* Exercise materials
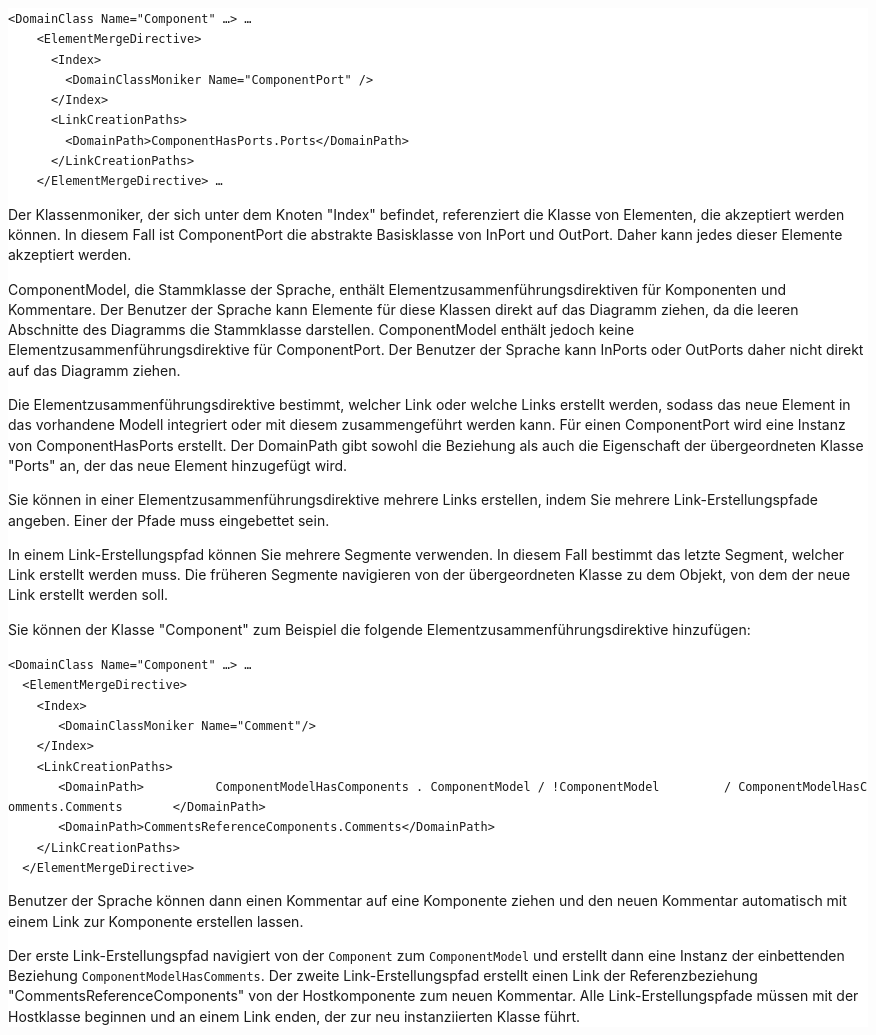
 ```  
<DomainClass Name="Component" …> …  
    <ElementMergeDirective>  
      <Index>  
        <DomainClassMoniker Name="ComponentPort" />  
      </Index>  
      <LinkCreationPaths>  
        <DomainPath>ComponentHasPorts.Ports</DomainPath>  
      </LinkCreationPaths>  
    </ElementMergeDirective> …  
```  
  
 Der Klassenmoniker, der sich unter dem Knoten "Index" befindet, referenziert die Klasse von Elementen, die akzeptiert werden können. In diesem Fall ist ComponentPort die abstrakte Basisklasse von InPort und OutPort. Daher kann jedes dieser Elemente akzeptiert werden.  
  
 ComponentModel, die Stammklasse der Sprache, enthält Elementzusammenführungsdirektiven für Komponenten und Kommentare. Der Benutzer der Sprache kann Elemente für diese Klassen direkt auf das Diagramm ziehen, da die leeren Abschnitte des Diagramms die Stammklasse darstellen. ComponentModel enthält jedoch keine Elementzusammenführungsdirektive für ComponentPort. Der Benutzer der Sprache kann InPorts oder OutPorts daher nicht direkt auf das Diagramm ziehen.  
  
 Die Elementzusammenführungsdirektive bestimmt, welcher Link oder welche Links erstellt werden, sodass das neue Element in das vorhandene Modell integriert oder mit diesem zusammengeführt werden kann. Für einen ComponentPort wird eine Instanz von ComponentHasPorts erstellt. Der DomainPath gibt sowohl die Beziehung als auch die Eigenschaft der übergeordneten Klasse "Ports" an, der das neue Element hinzugefügt wird.  
  
 Sie können in einer Elementzusammenführungsdirektive mehrere Links erstellen, indem Sie mehrere Link-Erstellungspfade angeben. Einer der Pfade muss eingebettet sein.  
  
 In einem Link-Erstellungspfad können Sie mehrere Segmente verwenden. In diesem Fall bestimmt das letzte Segment, welcher Link erstellt werden muss. Die früheren Segmente navigieren von der übergeordneten Klasse zu dem Objekt, von dem der neue Link erstellt werden soll.  
  
 Sie können der Klasse "Component" zum Beispiel die folgende Elementzusammenführungsdirektive hinzufügen:  
  
```  
<DomainClass Name="Component" …> …  
  <ElementMergeDirective>  
    <Index>  
       <DomainClassMoniker Name="Comment"/>  
    </Index>  
    <LinkCreationPaths>  
       <DomainPath>          ComponentModelHasComponents . ComponentModel / !ComponentModel         / ComponentModelHasComments.Comments       </DomainPath>  
       <DomainPath>CommentsReferenceComponents.Comments</DomainPath>  
    </LinkCreationPaths>  
  </ElementMergeDirective>  
```  
  
 Benutzer der Sprache können dann einen Kommentar auf eine Komponente ziehen und den neuen Kommentar automatisch mit einem Link zur Komponente erstellen lassen.  
  
 Der erste Link-Erstellungspfad navigiert von der `Component` zum `ComponentModel` und erstellt dann eine Instanz der einbettenden Beziehung `ComponentModelHasComments`. Der zweite Link-Erstellungspfad erstellt einen Link der Referenzbeziehung "CommentsReferenceComponents" von der Hostkomponente zum neuen Kommentar. Alle Link-Erstellungspfade müssen mit der Hostklasse beginnen und an einem Link enden, der zur neu instanziierten Klasse führt.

* Aim of the task
Which lines of the data contain the string "ComponentModel"? Copy each one.

* Answer box
 ComponentModel, die Stammklasse der Sprache, enthält Elementzusammenführungsdirektiven für Komponenten und Kommentare. Der Benutzer der Sprache kann Elemente für diese Klassen direkt auf das Diagramm ziehen, da die leeren Abschnitte des Diagramms die Stammklasse darstellen. ComponentModel enthält jedoch keine Elementzusammenführungsdirektive für ComponentPort. Der Benutzer der Sprache kann InPorts oder OutPorts daher nicht direkt auf das Diagramm ziehen.  
       <DomainPath>          ComponentModelHasComponents . ComponentModel / !ComponentModel         / ComponentModelHasComments.Comments       </DomainPath>  
 Der erste Link-Erstellungspfad navigiert von der `Component` zum `ComponentModel` und erstellt dann eine Instanz der einbettenden Beziehung `ComponentModelHasComments`. Der zweite Link-Erstellungspfad erstellt einen Link der Referenzbeziehung "CommentsReferenceComponents" von der Hostkomponente zum neuen Kommentar. Alle Link-Erstellungspfade müssen mit der Hostklasse beginnen und an einem Link enden, der zur neu instanziierten Klasse führt.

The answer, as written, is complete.